An exact copy of all the data is needed, with every picture left out.

• [ENTRIES SHOWN]:
—————
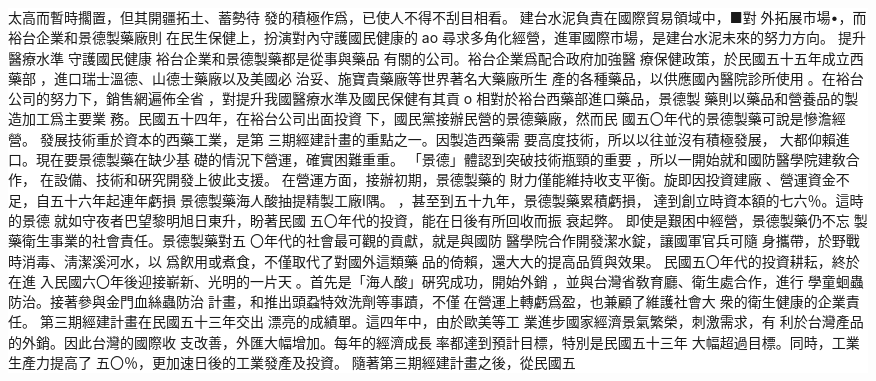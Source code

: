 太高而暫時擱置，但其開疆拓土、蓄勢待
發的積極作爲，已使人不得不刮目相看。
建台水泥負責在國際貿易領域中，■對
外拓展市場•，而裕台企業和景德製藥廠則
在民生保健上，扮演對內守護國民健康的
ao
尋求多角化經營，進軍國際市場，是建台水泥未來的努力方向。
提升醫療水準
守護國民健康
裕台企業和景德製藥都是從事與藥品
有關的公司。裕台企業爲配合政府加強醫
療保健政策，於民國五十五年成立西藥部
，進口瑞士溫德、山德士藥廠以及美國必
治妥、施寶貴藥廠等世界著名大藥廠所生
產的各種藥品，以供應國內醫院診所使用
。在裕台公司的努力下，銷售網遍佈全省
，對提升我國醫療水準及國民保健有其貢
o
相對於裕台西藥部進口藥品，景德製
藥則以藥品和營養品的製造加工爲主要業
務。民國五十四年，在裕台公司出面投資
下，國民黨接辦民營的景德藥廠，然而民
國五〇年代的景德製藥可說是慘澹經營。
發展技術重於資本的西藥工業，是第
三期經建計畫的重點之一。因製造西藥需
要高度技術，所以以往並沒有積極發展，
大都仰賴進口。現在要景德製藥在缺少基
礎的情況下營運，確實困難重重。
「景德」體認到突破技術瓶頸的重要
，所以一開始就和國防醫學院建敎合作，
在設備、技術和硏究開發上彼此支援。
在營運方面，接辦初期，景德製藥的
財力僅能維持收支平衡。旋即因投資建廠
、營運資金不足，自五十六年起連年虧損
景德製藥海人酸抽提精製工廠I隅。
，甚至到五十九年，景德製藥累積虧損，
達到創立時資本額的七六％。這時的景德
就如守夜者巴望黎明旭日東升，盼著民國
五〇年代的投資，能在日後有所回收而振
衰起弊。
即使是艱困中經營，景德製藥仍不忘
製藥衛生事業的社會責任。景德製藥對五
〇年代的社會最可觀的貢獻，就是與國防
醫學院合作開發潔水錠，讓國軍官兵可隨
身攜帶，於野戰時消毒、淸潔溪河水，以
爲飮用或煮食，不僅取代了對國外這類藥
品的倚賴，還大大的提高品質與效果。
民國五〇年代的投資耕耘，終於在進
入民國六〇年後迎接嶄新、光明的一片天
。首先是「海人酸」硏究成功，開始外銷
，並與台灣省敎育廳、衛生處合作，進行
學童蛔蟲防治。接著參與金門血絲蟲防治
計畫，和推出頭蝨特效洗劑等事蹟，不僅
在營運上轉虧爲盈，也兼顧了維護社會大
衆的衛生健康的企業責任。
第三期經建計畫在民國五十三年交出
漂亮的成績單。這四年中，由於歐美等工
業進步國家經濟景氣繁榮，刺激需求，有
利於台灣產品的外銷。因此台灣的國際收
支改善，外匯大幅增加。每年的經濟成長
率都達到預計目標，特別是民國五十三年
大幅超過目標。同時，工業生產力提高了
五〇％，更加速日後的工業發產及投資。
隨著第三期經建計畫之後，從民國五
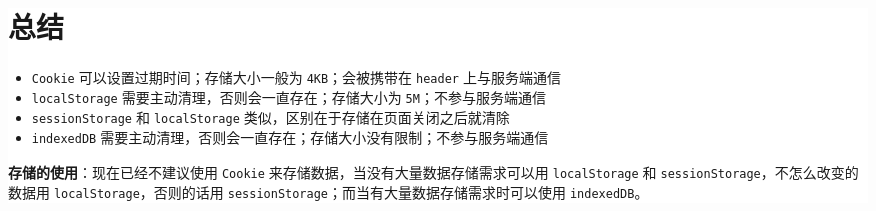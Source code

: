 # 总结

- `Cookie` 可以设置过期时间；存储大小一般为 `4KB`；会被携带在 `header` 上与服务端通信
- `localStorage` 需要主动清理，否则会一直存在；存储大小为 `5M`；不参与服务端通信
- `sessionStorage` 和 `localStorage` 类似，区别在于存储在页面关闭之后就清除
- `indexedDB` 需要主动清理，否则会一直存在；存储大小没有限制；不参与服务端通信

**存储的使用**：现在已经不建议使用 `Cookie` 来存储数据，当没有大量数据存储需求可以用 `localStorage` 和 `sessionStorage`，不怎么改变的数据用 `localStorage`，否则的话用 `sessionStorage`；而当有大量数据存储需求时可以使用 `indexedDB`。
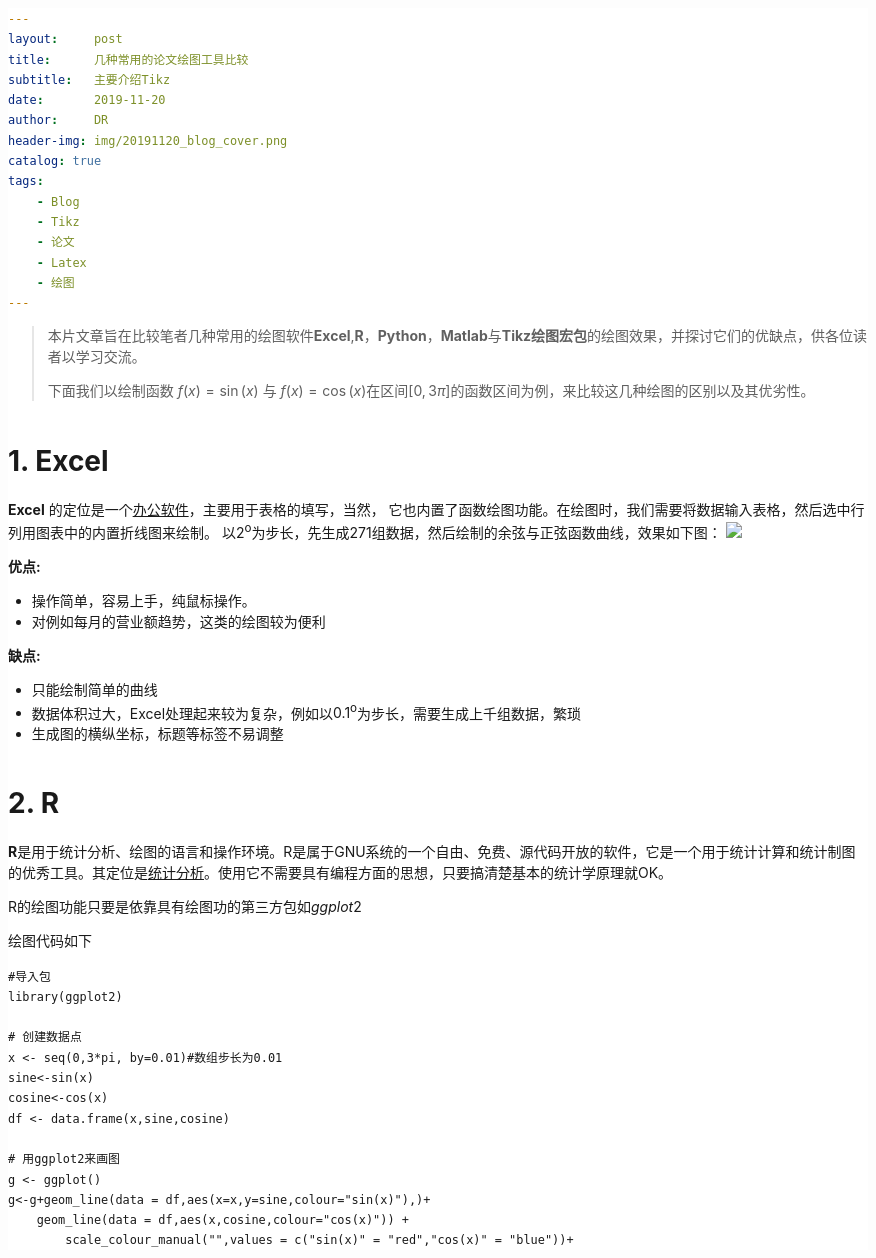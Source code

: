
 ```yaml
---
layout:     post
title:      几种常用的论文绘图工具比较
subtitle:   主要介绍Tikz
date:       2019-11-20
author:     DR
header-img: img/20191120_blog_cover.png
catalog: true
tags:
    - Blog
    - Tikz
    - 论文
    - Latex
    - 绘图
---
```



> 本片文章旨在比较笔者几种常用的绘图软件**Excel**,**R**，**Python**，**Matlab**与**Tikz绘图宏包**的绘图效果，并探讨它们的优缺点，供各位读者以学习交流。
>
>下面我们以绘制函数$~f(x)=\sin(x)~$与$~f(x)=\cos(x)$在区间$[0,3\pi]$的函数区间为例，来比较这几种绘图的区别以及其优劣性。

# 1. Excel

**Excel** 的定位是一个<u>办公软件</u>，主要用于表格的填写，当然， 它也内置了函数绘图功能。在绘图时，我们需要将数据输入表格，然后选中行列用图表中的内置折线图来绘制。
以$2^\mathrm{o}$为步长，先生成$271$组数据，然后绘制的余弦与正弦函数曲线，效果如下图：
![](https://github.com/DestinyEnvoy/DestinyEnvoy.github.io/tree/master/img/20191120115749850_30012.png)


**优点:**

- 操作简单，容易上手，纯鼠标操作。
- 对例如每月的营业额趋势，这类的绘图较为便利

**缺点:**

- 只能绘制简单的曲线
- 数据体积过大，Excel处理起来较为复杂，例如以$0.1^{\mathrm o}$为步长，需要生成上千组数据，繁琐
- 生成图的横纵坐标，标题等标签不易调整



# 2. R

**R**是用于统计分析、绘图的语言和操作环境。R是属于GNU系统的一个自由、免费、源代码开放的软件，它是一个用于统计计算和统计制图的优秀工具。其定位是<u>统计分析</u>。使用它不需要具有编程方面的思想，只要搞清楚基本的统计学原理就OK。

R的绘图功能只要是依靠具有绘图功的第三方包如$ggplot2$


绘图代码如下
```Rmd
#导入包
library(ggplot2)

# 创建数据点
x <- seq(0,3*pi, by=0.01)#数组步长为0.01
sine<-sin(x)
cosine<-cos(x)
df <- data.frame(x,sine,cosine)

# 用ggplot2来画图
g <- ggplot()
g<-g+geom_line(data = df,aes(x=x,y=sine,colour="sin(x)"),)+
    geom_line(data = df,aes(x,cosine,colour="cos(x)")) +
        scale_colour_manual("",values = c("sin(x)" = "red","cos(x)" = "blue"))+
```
—————
• [RESPONSE]:
Source code

: 太高而暫時擱置，但其開疆拓土、蓄勢待
發的積極作爲，已使人不得不刮目相看。
建台水泥負責在國際貿易領域中，■對
外拓展市場•，而裕台企業和景德製藥廠則
在民生保健上，扮演對內守護國民健康的
ao
尋求多角化經營，進軍國際市場，是建台水泥未來的努力方向。
提升醫療水準
守護國民健康
裕台企業和景德製藥都是從事與藥品
有關的公司。裕台企業爲配合政府加強醫
療保健政策，於民國五十五年成立西藥部
，進口瑞士溫德、山德士藥廠以及美國必
治妥、施寶貴藥廠等世界著名大藥廠所生
產的各種藥品，以供應國內醫院診所使用
。在裕台公司的努力下，銷售網遍佈全省
，對提升我國醫療水準及國民保健有其貢
o
相對於裕台西藥部進口藥品，景德製
藥則以藥品和營養品的製造加工爲主要業
務。民國五十四年，在裕台公司出面投資
下，國民黨接辦民營的景德藥廠，然而民
國五〇年代的景德製藥可說是慘澹經營。
發展技術重於資本的西藥工業，是第
三期經建計畫的重點之一。因製造西藥需
要高度技術，所以以往並沒有積極發展，
大都仰賴進口。現在要景德製藥在缺少基
礎的情況下營運，確實困難重重。
「景德」體認到突破技術瓶頸的重要
，所以一開始就和國防醫學院建敎合作，
在設備、技術和硏究開發上彼此支援。
在營運方面，接辦初期，景德製藥的
財力僅能維持收支平衡。旋即因投資建廠
、營運資金不足，自五十六年起連年虧損
景德製藥海人酸抽提精製工廠I隅。
，甚至到五十九年，景德製藥累積虧損，
達到創立時資本額的七六％。這時的景德
就如守夜者巴望黎明旭日東升，盼著民國
五〇年代的投資，能在日後有所回收而振
衰起弊。
即使是艱困中經營，景德製藥仍不忘
製藥衛生事業的社會責任。景德製藥對五
〇年代的社會最可觀的貢獻，就是與國防
醫學院合作開發潔水錠，讓國軍官兵可隨
身攜帶，於野戰時消毒、淸潔溪河水，以
爲飮用或煮食，不僅取代了對國外這類藥
品的倚賴，還大大的提高品質與效果。
民國五〇年代的投資耕耘，終於在進
入民國六〇年後迎接嶄新、光明的一片天
。首先是「海人酸」硏究成功，開始外銷
，並與台灣省敎育廳、衛生處合作，進行
學童蛔蟲防治。接著參與金門血絲蟲防治
計畫，和推出頭蝨特效洗劑等事蹟，不僅
在營運上轉虧爲盈，也兼顧了維護社會大
衆的衛生健康的企業責任。
第三期經建計畫在民國五十三年交出
漂亮的成績單。這四年中，由於歐美等工
業進步國家經濟景氣繁榮，刺激需求，有
利於台灣產品的外銷。因此台灣的國際收
支改善，外匯大幅增加。每年的經濟成長
率都達到預計目標，特別是民國五十三年
大幅超過目標。同時，工業生產力提高了
五〇％，更加速日後的工業發產及投資。
隨著第三期經建計畫之後，從民國五
Source code

: # 总结

- `Cookie` 可以设置过期时间；存储大小一般为 `4KB`；会被携带在 `header` 上与服务端通信
- `localStorage` 需要主动清理，否则会一直存在；存储大小为 `5M`；不参与服务端通信
- `sessionStorage` 和 `localStorage` 类似，区别在于存储在页面关闭之后就清除
- `indexedDB` 需要主动清理，否则会一直存在；存储大小没有限制；不参与服务端通信

**存储的使用**：现在已经不建议使用 `Cookie` 来存储数据，当没有大量数据存储需求可以用 `localStorage` 和 `sessionStorage`，不怎么改变的数据用 `localStorage`，否则的话用 `sessionStorage`；而当有大量数据存储需求时可以使用 `indexedDB`。
Source code

:
 ```yaml
---
layout:     post
title:      几种常用的论文绘图工具比较
subtitle:   主要介绍Tikz
date:       2019-11-20
author:     DR
header-img: img/20191120_blog_cover.png
catalog: true
tags:
    - Blog
    - Tikz
    - 论文
    - Latex
    - 绘图
---
```



> 本片文章旨在比较笔者几种常用的绘图软件**Excel**,**R**，**Python**，**Matlab**与**Tikz绘图宏包**的绘图效果，并探讨它们的优缺点，供各位读者以学习交流。
>
>下面我们以绘制函数$~f(x)=\sin(x)~$与$~f(x)=\cos(x)$在区间$[0,3\pi]$的函数区间为例，来比较这几种绘图的区别以及其优劣性。

# 1. Excel

**Excel** 的定位是一个<u>办公软件</u>，主要用于表格的填写，当然， 它也内置了函数绘图功能。在绘图时，我们需要将数据输入表格，然后选中行列用图表中的内置折线图来绘制。
以$2^\mathrm{o}$为步长，先生成$271$组数据，然后绘制的余弦与正弦函数曲线，效果如下图：
![](https://github.com/DestinyEnvoy/DestinyEnvoy.github.io/tree/master/img/20191120115749850_30012.png)


**优点:**

- 操作简单，容易上手，纯鼠标操作。
- 对例如每月的营业额趋势，这类的绘图较为便利

**缺点:**

- 只能绘制简单的曲线
- 数据体积过大，Excel处理起来较为复杂，例如以$0.1^{\mathrm o}$为步长，需要生成上千组数据，繁琐
- 生成图的横纵坐标，标题等标签不易调整



# 2. R

**R**是用于统计分析、绘图的语言和操作环境。R是属于GNU系统的一个自由、免费、源代码开放的软件，它是一个用于统计计算和统计制图的优秀工具。其定位是<u>统计分析</u>。使用它不需要具有编程方面的思想，只要搞清楚基本的统计学原理就OK。

R的绘图功能只要是依靠具有绘图功的第三方包如$ggplot2$


绘图代码如下
```Rmd
#导入包
library(ggplot2)

# 创建数据点
x <- seq(0,3*pi, by=0.01)#数组步长为0.01
sine<-sin(x)
cosine<-cos(x)
df <- data.frame(x,sine,cosine)

# 用ggplot2来画图
g <- ggplot()
g<-g+geom_line(data = df,aes(x=x,y=sine,colour="sin(x)"),)+
    geom_line(data = df,aes(x,cosine,colour="cos(x)")) +
        scale_colour_manual("",values = c("sin(x)" = "red","cos(x)" = "blue"))+
```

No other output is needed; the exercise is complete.